The schema that’s presented doesn’t use weird internal field names, but uses terms that are highly personalised. That means both dimensions and measures - gone is customer.demographics.surname and COUNT of CUSTOMER and in comes имя and ਗਾਹਕਾਂ ਦੀ ਗਿਣਤੀ. Gone are multiple pull-downs hidden inside cryptic visual metaphors and in come obvious, self-explanatory pinches and gestures and visual cues.

“Data applications are going to be used by people who are not necessarily professional data person. While they might well be happy waiting 10, 15 seconds or even a minute or longer, someone whose job is not just to sit there and work with data all day is not going to wait for that.

“They are going to be less engaged with the tool and when things go longer than that, they’re just not going t use it at all. Things being responsive help people engage with data - and apps that interact with speed is what makes that possible.”

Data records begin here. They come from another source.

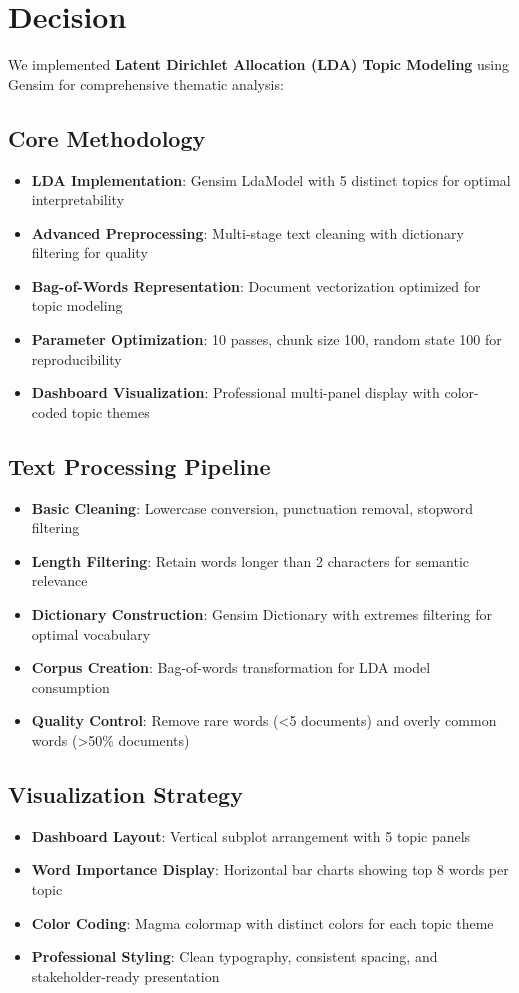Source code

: \documentclass[11pt]{article}
\begin{document}
\section{Decision}

We implemented \textbf{Latent Dirichlet Allocation (LDA) Topic Modeling} using Gensim for comprehensive thematic analysis:

\subsection{Core Methodology}
\begin{itemize}
\item \textbf{LDA Implementation}: Gensim LdaModel with 5 distinct topics for optimal interpretability
\item \textbf{Advanced Preprocessing}: Multi-stage text cleaning with dictionary filtering for quality
\item \textbf{Bag-of-Words Representation}: Document vectorization optimized for topic modeling
\item \textbf{Parameter Optimization}: 10 passes, chunk size 100, random state 100 for reproducibility
\item \textbf{Dashboard Visualization}: Professional multi-panel display with color-coded topic themes
\end{itemize}

\subsection{Text Processing Pipeline}
\begin{itemize}
\item \textbf{Basic Cleaning}: Lowercase conversion, punctuation removal, stopword filtering
\item \textbf{Length Filtering}: Retain words longer than 2 characters for semantic relevance
\item \textbf{Dictionary Construction}: Gensim Dictionary with extremes filtering for optimal vocabulary
\item \textbf{Corpus Creation}: Bag-of-words transformation for LDA model consumption
\item \textbf{Quality Control}: Remove rare words (<5 documents) and overly common words (>50\% documents)
\end{itemize}

\subsection{Visualization Strategy}
\begin{itemize}
\item \textbf{Dashboard Layout}: Vertical subplot arrangement with 5 topic panels
\item \textbf{Word Importance Display}: Horizontal bar charts showing top 8 words per topic
\item \textbf{Color Coding}: Magma colormap with distinct colors for each topic theme
\item \textbf{Professional Styling}: Clean typography, consistent spacing, and stakeholder-ready presentation
\end{itemize}
\end{document}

Gian Merlino, Apache Druid PMC Chair

They make understanding easier

Druid-enabled user interfaces put data into context, with multiple sources shown alongside one another using time (and other dimensions) as connecting keys, and with additional data and structure added to individual sources through enrichment. Now events from one function (say, sales) can be seen alongside data from other functions (say, logistics) in real-time with more colour and depth than has been possible before.

“Taking all available data into account enables TrafficGuard to provide the deepest understanding of traffic, and to provide reliable validation. We have a treasure-trove of data enrichments that can be of a user journey, IP enrichment, network intelligence, user agent enrichment, device enrichment, … and the multitude of campaign and partner source enrichments.”

TrafficGuard

“We make multiple visuals available to users whether that is tabular, whether it’s a heat map, whether it’s a bubble chart, whether it’s a histogram… You can look at the data in whichever presentation you prefer, and you have the ability to do that yourself. You can highlight and zoom into a specific area within a visual that you care about. The ability to do this self-service really empowers our users.”

Twitch

They enable ad-hoc discovery

Unlike many BI tools powered by ETL, Apache Druid applications drive deep dives into data by allowing people to filter and drill-down interactively on aspects of the data they previously had no ability to do.

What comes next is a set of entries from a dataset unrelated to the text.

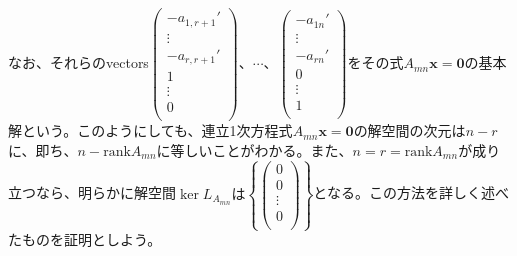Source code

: \documentclass[dvipdfmx]{jsarticle}
\begin{document}
\begin{dfn}
なお、それらのvectors$\begin{pmatrix}
 - a_{1,r + 1}' \\
 \vdots \\
 - a_{r,r + 1}' \\
1 \\
 \vdots \\
0 \\
\end{pmatrix}$、$\cdots$、$\begin{pmatrix}
 - a_{1n}' \\
 \vdots \\
 - a_{rn}' \\
0 \\
 \vdots \\
1 \\
\end{pmatrix}$をその式$A_{mn}\mathbf{x} = \mathbf{0}$の基本解という。このようにしても、連立1次方程式$A_{mn}\mathbf{x} = \mathbf{0}$の解空間の次元は$n - r$に、即ち、$n - {\mathrm{rank}}A_{mn}$に等しいことがわかる。また、$n = r = {\mathrm{rank}}A_{mn}$が成り立つなら、明らかに解空間$\ker L_{A_{mn}}は\left\{ \begin{pmatrix}
0 \\
0 \\
 \vdots \\
0 \\
\end{pmatrix} \right\}$となる。この方法を詳しく述べたものを証明としよう。
\end{dfn}
\end{document}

There are fewer dashboards, reports, and visuals aligned to specific pre-computed filtered data sets, and instead multi-functional experiences that do more than one job, all using the same data. Often, users see statistics and visualisations that are a complete view, and when they need to understand what’s going on in a specific area of their process, function, or service, whether that’s a specific country, location, account, team, organisation, product, or service, they just select it from an intuitive pull-down list or tree, and the data instantly refreshes and updates to match.

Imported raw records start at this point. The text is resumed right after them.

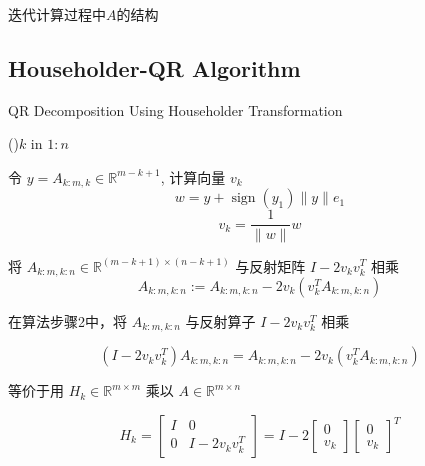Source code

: \begin{FigureCenter}{迭代计算过程中$A$的结构}
\end{FigureCenter}

\subsection{Householder-QR Algorithm}

\begin{algorithm}[htbp]
    \caption{QR Decomposition Using Householder Transformation}

    \For(){$k$ in $1:n$}{
        令 $ y=A_{k: m, k} \in \mathbb{R}^{m-k+1} $, 计算向量 $ v_{k} $
    $$ w=y+\operatorname{sign}\left(y_{1}\right)\|y\| e_{1}$$
    $$ v_{k}=\frac{1}{\|w\|} w $$\;

    将 $ A_{k: m, k: n} \in \mathbb{R}^{(m-k+1) \times(n-k+1)} $ 与反射矩阵 $ I-2 v_{k} v_{k}^{T} $ 相乘
    $$ A_{k: m, k: n}:=A_{k: m, k: n}-2 v_{k}\left(v_{k}^{T} A_{k: m, k: n}\right) $$\;
    }
\end{algorithm}

\begin{theorem}
     在算法步骤2中，将 $ A_{k: m, k: n} $ 与反射算子 $ I-2 v_{k} v_{k}^{T} $ 相乘

    $$ \left(I-2 v_{k} v_{k}^{T}\right) A_{k: m, k: n}=A_{k: m, k: n}-2 v_{k}\left(v_{k}^{T} A_{k: m, k: n}\right) $$

    等价于用 $ H_{k} \in \mathbb{R}^{m \times m} $ 乘以 $ A \in \mathbb{R}^{m \times n}  $

    $$ H_{k}=\left[\begin{array}{cc}I & 0 \\ 0 & I-2 v_{k} v_{k}^{T}\end{array}\right]=I-2\left[\begin{array}{c}0 \\ v_{k}\end{array}\right]\left[\begin{array}{l}0 \\ v_{k}\end{array}\right]^{T} $$
\end{theorem}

“Marketers can filter the reach, or potential audience, to find exactly the right people for their ads, and cost scales with reach. Hagen explains, “we filter on 50+ dimensions, so we can do something like ‘all male iPhone users over 40 that are less than one mile from a Starbucks’.”

Liquid M

“We provide complex filtering and complex visualisations based on different dimensions, and we allow the users to display KPIs split by country, by day … and we want those filters to be quick and responsive, and that’s one place where Druid comes into its own.”

Game Analytics

“We are allowing clients to define audiences which later they can target. An audience is a composition of devices with common attributes, so for example a client can define an audience of all females in a specific age [group] and with a specific interest, and … in real time we calculate the number of unique devices … inside that audience.”

Nielson Identity

They hand control over statistics to the user

Engineers are free to exploit Apache Druid’s super-fast statistical calculations, able to offer up measures that in the past may have been too computationally expensive to provide interactively - if at all. That means not just MAX or AVG but complex analysis, such as approximate distinct counts on extremely high-cardinality data and complex set calculations such as used in funnel analysis.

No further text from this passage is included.